## Assigned task
From the first line of the records below, transcribe each line exactly up to and including the one with "- Prod Frontened"; pictures stay out.

START Extracted information

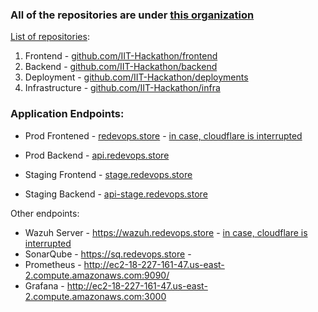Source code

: ### All of the repositories are under [this organization](https://github.com/IIT-Hackathon)

[List of repositories](https://github.com/orgs/IIT-Hackathon/repositories):

1. Frontend       - [github.com/IIT-Hackathon/frontend](https://github.com/IIT-Hackathon/frontend)
2. Backend        - [github.com/IIT-Hackathon/backend](https://github.com/IIT-Hackathon/backend)
3. Deployment     - [github.com/IIT-Hackathon/deployments](https://github.com/IIT-Hackathon/deployments)
4. Infrastructure - [github.com/IIT-Hackathon/infra](https://github.com/IIT-Hackathon/infra)


### Application Endpoints:

- Prod Frontened - [redevops.store](https://redevops.store) -  [in case, cloudflare is interrupted](http://ec2-18-221-233-23.us-east-2.compute.amazonaws.com)
- Prod Backend - [api.redevops.store](https://api.redevops.store)

- Staging Frontend - [stage.redevops.store](https://stage.redevops.store)
- Staging Backend - [api-stage.redevops.store](https://api-stage.redevops.store)

Other endpoints:

- Wazuh Server - https://wazuh.redevops.store - [in case, cloudflare is interrupted](https://ec2-3-144-97-45.us-east-2.compute.amazonaws.com)
- SonarQube - https://sq.redevops.store - 
- Prometheus - http://ec2-18-227-161-47.us-east-2.compute.amazonaws.com:9090/
- Grafana - http://ec2-18-227-161-47.us-east-2.compute.amazonaws.com:3000
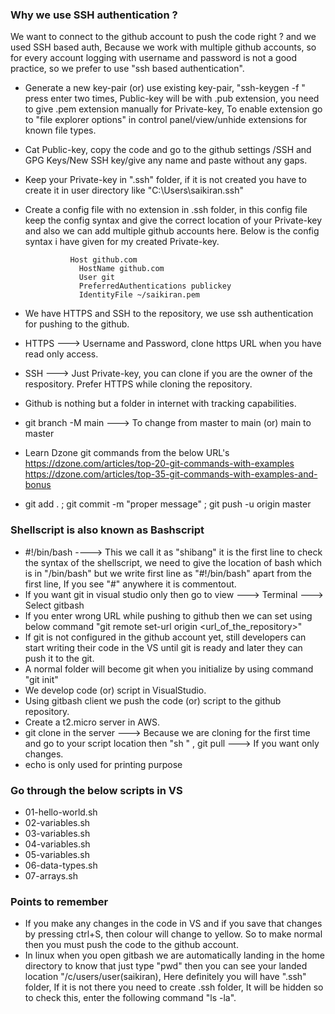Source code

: ### Why we use SSH authentication ?
We want to connect to the github account to push the code right ? and we used SSH based auth, Because we work with multiple github accounts, so for every account logging with username and password is not a good practice, so we prefer to use "ssh based authentication".
- Generate a new key-pair (or) use existing key-pair, "ssh-keygen -f <file-name>" press enter two times,
  Public-key will be with .pub extension, you need to give .pem extension manually for Private-key, To enable
  extension go to "file explorer options" in control panel/view/unhide extensions for known file types.
- Cat Public-key, copy the code and go to the github settings /SSH and GPG Keys/New SSH key/give any name and
  paste without any gaps.
- Keep your Private-key in ".ssh" folder, if it is not created you have to create it in user directory like
  "C:\Users\saikiran\.ssh"
- Create a config file with no extension in .ssh folder, in this config file keep the config syntax and give
  the correct location of your Private-key and also we can add multiple github accounts here. Below is the
  config syntax i have given for my created Private-key.
  
                Host github.com
                  HostName github.com
                  User git
                  PreferredAuthentications publickey
                  IdentityFile ~/saikiran.pem
  
- We have HTTPS and SSH to the repository, we use ssh authentication for pushing to the github.
- HTTPS ---> Username and Password, clone https URL when you have read only access.
- SSH ---> Just Private-key, you can clone if you are the owner of the respository. Prefer HTTPS while cloning
  the repository.
- Github is nothing but a folder in internet with tracking capabilities.
- git branch -M main ---> To change from master to main (or) main to master
- Learn Dzone git commands from the below URL's
   https://dzone.com/articles/top-20-git-commands-with-examples
   https://dzone.com/articles/top-35-git-commands-with-examples-and-bonus
- git add . ; git commit -m "proper message" ; git push -u origin master

### Shellscript is also known as Bashscript
- #!/bin/bash ----> This we call it as "shibang" it is the first line to check the syntax of the shellscript,
  we need to give the location of bash which is in "/bin/bash" but we write first line as "#!/bin/bash" apart
  from the first line, If you see "#" anywhere it is commentout.
- If you want git in visual studio only then go to view ---> Terminal ---> Select gitbash
- If you enter wrong URL while pushing to github then we can set using below command
  "git remote set-url origin <url_of_the_repository>"
- If git is not configured in the github account yet, still developers can start writing their code in the VS
  until git is ready and later they can push it to the git.
- A normal folder will become git when you initialize by using command "git init"
- We develop code (or) script in VisualStudio.
- Using gitbash client we push the code (or) script to the github repository.
- Create a t2.micro server in AWS.
- git clone <URL> in the server ---> Because we are cloning for the first time and go to your script location
  then "sh <script-name>" , git pull ---> If you want only changes.
- echo is only used for printing purpose

### Go through the below scripts in VS
- 01-hello-world.sh
- 02-variables.sh
- 03-variables.sh
- 04-variables.sh
- 05-variables.sh
- 06-data-types.sh
- 07-arrays.sh

### Points to remember
- If you make any changes in the code in VS and if you save that changes by pressing ctrl+S, then colour will
  change to yellow. So to make normal then you must push the code to the github account.
- In linux when you open gitbash we are automatically landing in the home directory to know that just type
  "pwd" then you can see your landed location "/c/users/user(saikiran), Here definitely you will have ".ssh"
  folder, If it is not there you need to create .ssh folder, It will be hidden so to check this, enter the
  following command "ls -la".
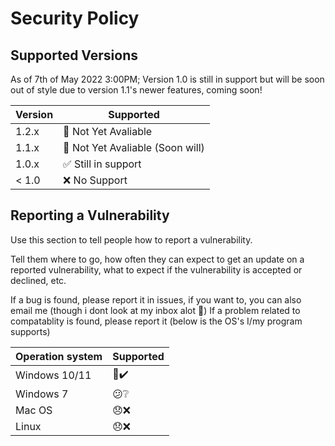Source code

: # Security Policy

## Supported Versions

As of 7th of May 2022 3:00PM;
Version 1.0 is still in support but will be soon out of style due to version 1.1's newer features, coming soon!

| Version | Supported          |
| ------- | ------------------ |
| 1.2.x   | 🚫 Not Yet Avaliable|
| 1.1.x   | 🚫 Not Yet Avaliable (Soon will)|
| 1.0.x   | :white_check_mark: Still in support|
| < 1.0   | :x:  No Support |

## Reporting a Vulnerability

Use this section to tell people how to report a vulnerability.

Tell them where to go, how often they can expect to get an update on a
reported vulnerability, what to expect if the vulnerability is accepted or
declined, etc.

If a bug is found, please report it in issues, if you want to, you can also email me (though i dont look at my inbox alot 🥲)
If a problem related to compatablity is found, please report it (below is the OS's I/my program supports)

| Operation system | Supported |
| ---------------- | --------- |
|  Windows 10/11   |    🙂✔️ |
|  Windows 7       |    😕❔ |
|  Mac OS          |    😞❌ |
|  Linux           |    😞❌ |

END Extracted information

## Task solution
Source code

: ### All of the repositories are under [this organization](https://github.com/IIT-Hackathon)

[List of repositories](https://github.com/orgs/IIT-Hackathon/repositories):

1. Frontend       - [github.com/IIT-Hackathon/frontend](https://github.com/IIT-Hackathon/frontend)
2. Backend        - [github.com/IIT-Hackathon/backend](https://github.com/IIT-Hackathon/backend)
3. Deployment     - [github.com/IIT-Hackathon/deployments](https://github.com/IIT-Hackathon/deployments)
4. Infrastructure - [github.com/IIT-Hackathon/infra](https://github.com/IIT-Hackathon/infra)


### Application Endpoints:

- Prod Frontened - [redevops.store](https://redevops.store) -  [in case, cloudflare is interrupted](http://ec2-18-221-233-23.us-east-2.compute.amazonaws.com)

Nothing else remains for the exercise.